New Delhi, July 7, 2023: Allowing a batch of appeals, the Supreme Court has held that the fact that a dispute fell into the contractual realm did not relieve the State of its obligation to comply with the requirements of Article 14 of the Constitution. The Court directed the Tamil Nadu Electricity Board to return the amount as may be calculated and verified, paid by the appellant to it for 13000 KVA, in excess to its request of maximum sanctioned demand of 10000 KVA (23000-10000 = 13000 KVA).

 

 

In the matter at hand, the appellant had filed an application to reduce the contracted maximum demand (Electricity) to 10000 KVA with effect from 27-02-2002. The issue raised in this appeal was whether such an action of the application remaining pending for an unreasonable period could in itself be classified as an arbitrary and unreasonable act and whether the appellant was entitled to refund of the amount of difference between the amounts payable for 23000 KVA and 10000 KVA which, had been paid under protest?

 

 

By way of the impugned judgment, the Court below sitting in Writ Appellate Jurisdiction upheld the judgment passed by the Single Judge which had dismissed the said writ petitions, holding that the appellants were bound to pay charges as per the contract irrespective of the consumption of 23000 KVA being the maximum contracted load of electricity.

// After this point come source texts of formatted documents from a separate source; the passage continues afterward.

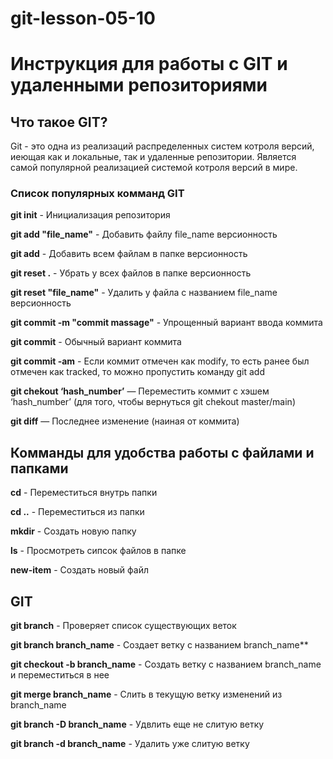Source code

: # git-lesson-05-10
# Инструкция для работы с GIT и удаленными репозиториями

## Что такое GIT?
Git - это одна из реализаций распределенных систем котроля версий, иеющая как и локальные, так и удаленные репозитории. Является самой популярной реализацией системой котроля версий в мире.

### Список популярных комманд GIT
**git init** - Инициализация репозитория

**git add "file_name"** - Добавить файлу file_name версионность

**git add** - Добавить всем файлам в папке версионность

**git reset .** - Убрать у всех файлов в папке версионность

**git reset "file_name"** - Удалить у файла с названием file_name версионность

**git commit -m "commit massage"** - Упрощенный вариант ввода коммита

**git commit** - Обычный вариант коммита

**git commit -am** - Если коммит отмечен как modify, то есть ранее был отмечен как tracked, то можно пропустить команду git add

**git chekout ‘hash_number’** — Переместить коммит с хэшем ‘hash_number’ (для того, чтобы вернуться git chekout master/main)

**git diff** — Последнее изменение (наиная от коммита)

## Комманды для удобства работы с файлами и папками
 
**cd** - Переместиться внутрь папки
 
**cd ..** - Переместиться из папки
 
**mkdir** - Создать новую папку
 
**ls** - Просмотреть сипсок файлов в папке
 
**new-item** - Создать новый файл
 
## GIT
**git branch** - Проверяет список существующих веток
 
**git branch branch_name** - Создает ветку с названием branch_name**
 
**git checkout -b branch_name** - Создать ветку с названием branch_name и переместиться в нее
 
**git merge branch_name** - Слить в текущую ветку изменений из branch_name
 
**git branch -D branch_name** - Удвлить еще не слитую ветку 

**git branch -d branch_name** - Удалить уже слитую ветку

The High Court, in appeal held that such a dispute was not one to be adjudicated under Article 226 of the Constitution of India.

 

 

The appellant was a company which was set up in 1965 for the manufacture of aluminium which was a power and electricity intensive process. With the passage of time, it was declared a ‘sick industrial unit’ as per Section 3(1)(O) of the Sick Industrial Companies Act, 1985 by the Board for Industrial and Financial Reconstruction, Government of India (the Board /BIFR), vide order dated 08-09-1987.

 

 

The Bench after navigating through a catena of cases stated that it was a well established principle that State action irrespective of being in the contractual realm must abide by Article 14, and that

  1. after passage of a considerable period of time, in July, 2004 the reduction to 10000 KVA was agreed to and a new agreement to that effect was entered into;
  2. irrespective of the amount of reduction in KVA sought other applications were considered within a reasonable period of time;
  3. no reason has been put forth for keeping such application pending;
  4. that the appellant duly and repeatedly followed up with the authorities to effectuate such reduction; and
  5. the appellant had been unjustifiably asked to furnish costs for un-utilised electricity which, in any case should not have extended beyond the period of six months (considering ‘reasonable period’ to consider an application, to be so), for a period much larger thereto, rendering such action unquestionably unreasonable and arbitrary.

 

 

The Bench stated that it would not be open for the respondents to contend that the appellant was not liable for the refund of the amount deposited under protest towards the bills so generated taking the maximum load to be 23000 KVA. “Particularly, when at no point in time, the appellant neither sought for nor consumed the electricity more than the maximum demand of 10000 KVA. Acknowledging the financial health of the Appellant, in the 1999 agreement, the respondent ought to have taken a decision on the Appellant request with a reasonable dispatch and terms which ought to have been within a period latest by 6 months and not 2.5 years as was so eventually done.”

 

 

In view thereof, the appeal was allowed and the impugned judgment passed by the Madras High Court was set aside.